What you have to do » Task for the records below: copy exactly from the first line on, stopping once the line with "Condition & $X = 0$& $X =1 $& $X=2$ \\" is copied, and leave out the pictures.

Exercise input »
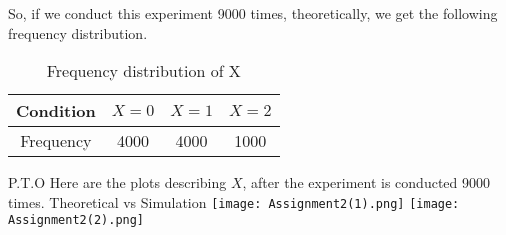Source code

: \documentclass[journal,12pt,twocolumn]{IEEEtran}
\begin{document}
So, if we conduct this experiment 9000 times, theoretically, we get the following frequency distribution.

\begin{table}[h!]
\centering
\caption{Frequency distribution of X}
\label{table:2}
\begin{tabular}{|c||c|c|c|}
    \hline
    Condition & $X = 0$& $X =1 $& $X=2$ \\
    \hline
    Frequency & 4000 & 4000 & 1000\\
    \hline
\end{tabular}
\end{table}
P.T.O
\newpage
Here are the plots describing $X$, after the experiment is conducted 9000 times.
\newline
\newline
Theoretical vs Simulation
\newline
\newline
\texttt{[image: Assignment2(1).png]}
\texttt{[image: Assignment2(2).png]}
\end{document}
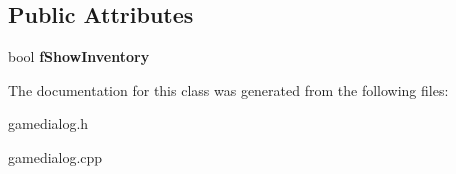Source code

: \subsection*{\-Public \-Attributes}
\begin{DoxyCompactItemize}
\item 
\hypertarget{classgameDialog_a4ad8cad61bb9109745936ec02a29e4df}{bool {\bfseries f\-Show\-Inventory}}\label{classgameDialog_a4ad8cad61bb9109745936ec02a29e4df}

\end{DoxyCompactItemize}


\-The documentation for this class was generated from the following files\-:\begin{DoxyCompactItemize}
\item 
gamedialog.\-h\item 
gamedialog.\-cpp\end{DoxyCompactItemize}
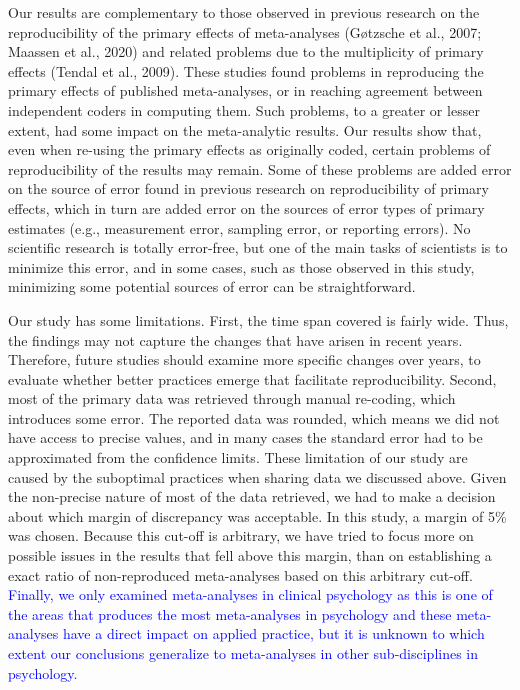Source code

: \documentclass[
  ,man,floatsintext]{apa6}
\begin{document}
Our results are complementary to those observed in previous research on the reproducibility of the primary effects of meta-analyses (Gøtzsche et al., 2007; Maassen et al., 2020) and related problems due to the multiplicity of primary effects (Tendal et al., 2009). These studies found problems in reproducing the primary effects of published meta-analyses, or in reaching agreement between independent coders in computing them. Such problems, to a greater or lesser extent, had some impact on the meta-analytic results. Our results show that, even when re-using the primary effects as originally coded, certain problems of reproducibility of the results may remain. Some of these problems are added error on the source of error found in previous research on reproducibility of primary effects, which in turn are added error on the sources of error types of primary estimates (e.g., measurement error, sampling error, or reporting errors). No scientific research is totally error-free, but one of the main tasks of scientists is to minimize this error, and in some cases, such as those observed in this study, minimizing some potential sources of error can be straightforward.

Our study has some limitations. First, the time span covered is fairly wide. Thus, the findings may not capture the changes that have arisen in recent years. Therefore, future studies should examine more specific changes over years, to evaluate whether better practices emerge that facilitate reproducibility. Second, most of the primary data was retrieved through manual re-coding, which introduces some error. The reported data was rounded, which means we did not have access to precise values, and in many cases the standard error had to be approximated from the confidence limits. These limitation of our study are caused by the suboptimal practices when sharing data we discussed above. Given the non-precise nature of most of the data retrieved, we had to make a decision about which margin of discrepancy was acceptable. In this study, a margin of 5\% was chosen. Because this cut-off is arbitrary, we have tried to focus more on possible issues in the results that fell above this margin, than on establishing a exact ratio of non-reproduced meta-analyses based on this arbitrary cut-off. \textcolor{blue}{Finally, we only examined meta-analyses in clinical psychology as this is one of the areas that produces the most meta-analyses in psychology and these meta-analyses have a direct impact on applied practice, but it is unknown to which extent our conclusions generalize to meta-analyses in other sub-disciplines in psychology.}
\end{document}
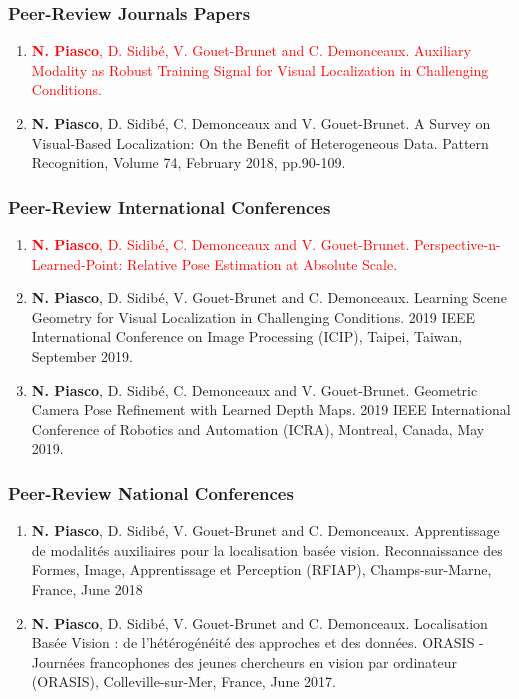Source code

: \begin{publication}

\subsubsection*{Peer-Review Journals Papers}

\begin{enumerate}\scriptsize
	\item \textcolor{red}{\textbf{N. Piasco}, D. Sidib\'e, V. Gouet-Brunet and C. Demonceaux. Auxiliary Modality as Robust Training Signal for
Visual Localization in Challenging Conditions.}
	\item \textbf{N. Piasco}, D. Sidib\'e, C. Demonceaux and V. Gouet-Brunet. A Survey on Visual-Based Localization: On the Benefit of Heterogeneous Data. Pattern Recognition, Volume 74, February 2018, pp.90-109.
\end{enumerate}

\subsubsection*{Peer-Review International Conferences}

\begin{enumerate}\scriptsize
	\item \textcolor{red}{\textbf{N. Piasco}, D. Sidib\'e, C. Demonceaux and V. Gouet-Brunet. Perspective-n-Learned-Point: Relative Pose
Estimation at Absolute Scale.}
	\item \textbf{N. Piasco}, D. Sidib\'e, V. Gouet-Brunet and C. Demonceaux. Learning Scene Geometry for Visual Localization in Challenging Conditions. 2019 IEEE International Conference on Image Processing (ICIP), Taipei, Taiwan, September 2019.
	\item \textbf{N. Piasco}, D. Sidib\'e, C. Demonceaux and V. Gouet-Brunet. Geometric Camera Pose Refinement with Learned Depth Maps. 2019 IEEE International Conference of Robotics and Automation (ICRA), Montreal, Canada, May 2019.
\end{enumerate}

\subsubsection*{Peer-Review National Conferences}

\begin{enumerate}\scriptsize
	\item \textbf{N. Piasco}, D. Sidib\'e, V. Gouet-Brunet and C. Demonceaux. Apprentissage de modalit\'es auxiliaires pour la localisation bas\'ee vision. Reconnaissance des Formes, Image, Apprentissage et Perception (RFIAP), Champs-sur-Marne, France, June 2018
	\item \textbf{N. Piasco}, D. Sidib\'e, V. Gouet-Brunet and C. Demonceaux. Localisation Bas\'ee Vision : de l’h\'et\'erog\'en\'eit\'e des approches et des données. ORASIS - Journ\'ees francophones des jeunes chercheurs en vision par ordinateur (ORASIS), Colleville-sur-Mer, France, June 2017.
\end{enumerate}


\end{publication}

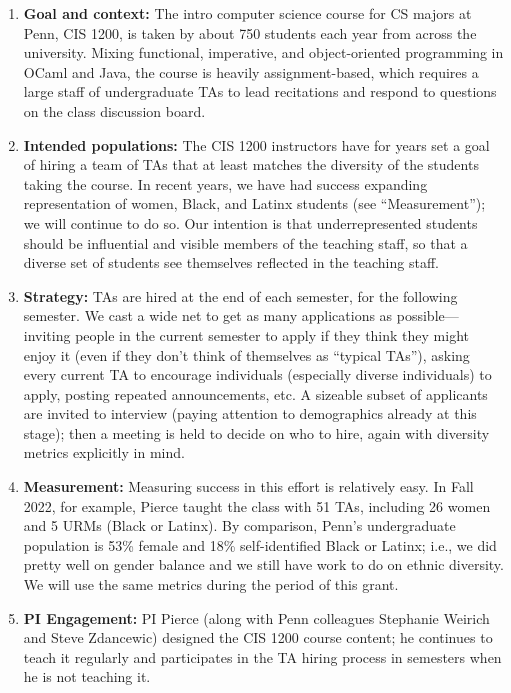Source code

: \begin{enumerate}
\item {\bf Goal and context:} The intro computer science course for CS
majors at Penn, CIS 1200, is taken by about 750 students each year
from across the university.  Mixing functional, imperative, and
object-oriented programming in OCaml and Java, the course is heavily
assignment-based, which requires a large staff of undergraduate TAs to
lead recitations and respond to questions on the class discussion
board.

\item {\bf Intended populations:} The CIS 1200 instructors have for years
set a goal of hiring a team of TAs that at least matches the diversity of the
students taking the course. In recent years, we have had success expanding
representation of women, Black, and Latinx students (see ``Measurement''); we
will continue to do so. Our intention is that underrepresented
students should be
influential and visible members of the teaching staff, so that
a diverse set of students see themselves reflected in the
teaching staff.

\item {\bf Strategy:} TAs are hired at the end of each semester, for
the following semester.  We cast a wide net to get as many
applications as possible---inviting people in the current semester to
apply if they think they might enjoy it (even if they don't think of
themselves as ``typical TAs''), asking every current TA to encourage
individuals (especially diverse individuals) to apply, posting
repeated announcements, etc.  A sizeable subset of applicants are
invited to interview (paying attention to demographics already at this
stage); then a meeting is held to decide on who to hire, again with
diversity metrics explicitly in mind.

\item {\bf Measurement:} Measuring success in this effort is
relatively easy.  In Fall 2022, for example, Pierce taught the class
with 51 TAs, including 26 women and 5 URMs (Black or Latinx).  By
comparison, Penn's undergraduate population is 53\% female and 18\%
self-identified Black or Latinx; i.e., we did pretty well on gender balance
and we still have work to do on ethnic diversity.  We will use the
same metrics during the period of this grant.

\item {\bf PI Engagement:} PI Pierce (along with Penn colleagues
Stephanie Weirich and Steve Zdancewic) designed the CIS 1200 course
content; he continues to teach it regularly and participates in the
TA hiring process in semesters when he is not teaching it.
\end{enumerate}

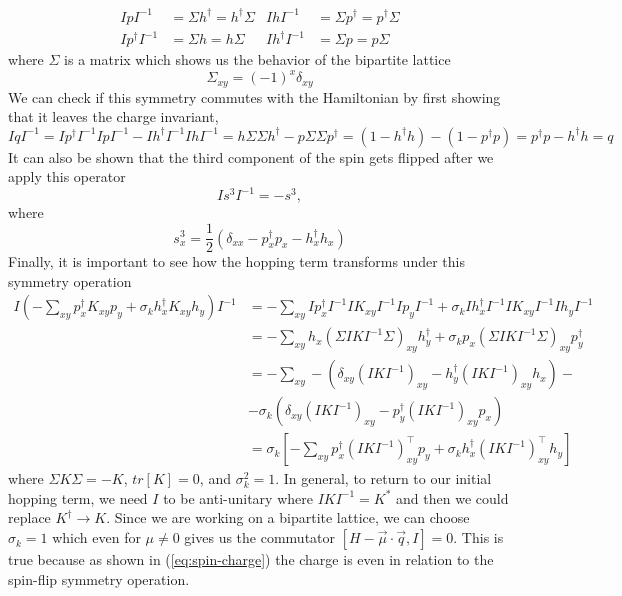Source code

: \begin{align*}
  IpI^{-1} &= \Sigma h^\dagger = h^\dagger \Sigma & IhI^{-1} &= \Sigma p^\dagger = p^\dagger \Sigma \\
  Ip^\dagger I^{-1} &= \Sigma h = h \Sigma & Ih^\dagger I^{-1} &= \Sigma p = p \Sigma
\end{align*}
where $\Sigma$ is a matrix which shows us the behavior of the bipartite lattice
\begin{equation}
  \Sigma_{xy} = (-1)^x\delta_{xy}
\end{equation}
We can check if this symmetry commutes with the Hamiltonian by first showing that it leaves the charge invariant,
\begin{equation}
  IqI^{-1} = Ip^\dagger I^{-1}IpI^{-1} - Ih^\dagger I^{-1}IhI^{-1} = h\Sigma\Sigma h^\dagger - p\Sigma\Sigma p^\dagger = (1 - h^\dagger h) - (1 - p^\dagger p) = p^\dagger p - h^\dagger h = q
  \label{eq:spin-charge}
\end{equation}
It can also be shown that the third component of the spin gets flipped after we apply this operator
\begin{equation}
  Is^3I^{-1} = -s^3,
\end{equation}
where
\begin{equation}
  s^3_x = \frac{1}{2}\left(\delta_{xx} - p^\dagger_x p_x - h^\dagger_x h_x\right)
\end{equation}
Finally, it is important to see how the hopping term transforms under this symmetry operation
\begin{align*}
  I\left( -\sum_{xy} p^\dagger_x K_{xy} p_y + \sigma_k h^\dagger_x K_{xy} h_y\right) I^{-1} &= -\sum_{xy} I p^\dagger_x I^{-1}I K_{xy} I^{-1}I p_y I^{-1} + \sigma_k I h^\dagger_x I^{-1}I K_{xy} I^{-1}I h_y I^{-1}
  \\
  &= -\sum_{xy}  h_x (\Sigma I K I^{-1}\Sigma)_{xy} h^\dagger_y + \sigma_k p_x (\Sigma I K I^{-1}\Sigma)_{xy} p^\dagger_y
  \\
  &= -\sum_{xy} -(\delta_{xy} (I K I^{-1})_{xy} - h^\dagger_y (I K I^{-1})_{xy} h_x) -
  \\
  &- \sigma_k (\delta_{xy} (I K I^{-1})_{xy} - p^\dagger_y (I K I^{-1})_{xy} p_x)
  \\
  &= \sigma_k \left[-\sum_{xy} p^\dagger_x (I K I^{-1})^\top_{xy} p_y + \sigma_k h^\dagger_x (I K I^{-1})^\top_{xy} h_y \right]
\end{align*}
where $\Sigma K \Sigma = -K$, $tr[K] = 0$, and $\sigma^2_k = 1$. In general, to return to our initial hopping term, we need $I$ to be anti-unitary where $IKI^{-1} = K^*$ and then we could replace $K^\dagger\rightarrow K$. Since we are working on a bipartite lattice, we can choose $\sigma_k = 1$ which even for $\mu \neq 0$ gives us the commutator $[H - \vec{\mu}\cdot\vec{q}, I] = 0$. This is true because as shown in (\ref{eq:spin-charge}) the charge is even in relation to the spin-flip symmetry operation.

Exercise response »
Source code

: \documentclass[journal,12pt,twocolumn]{IEEEtran}
\begin{document}
So, if we conduct this experiment 9000 times, theoretically, we get the following frequency distribution.

\begin{table}[h!]
\centering
\caption{Frequency distribution of X}
\label{table:2}
\begin{tabular}{|c||c|c|c|}
    \hline
    Condition & $X = 0$& $X =1 $& $X=2$ \\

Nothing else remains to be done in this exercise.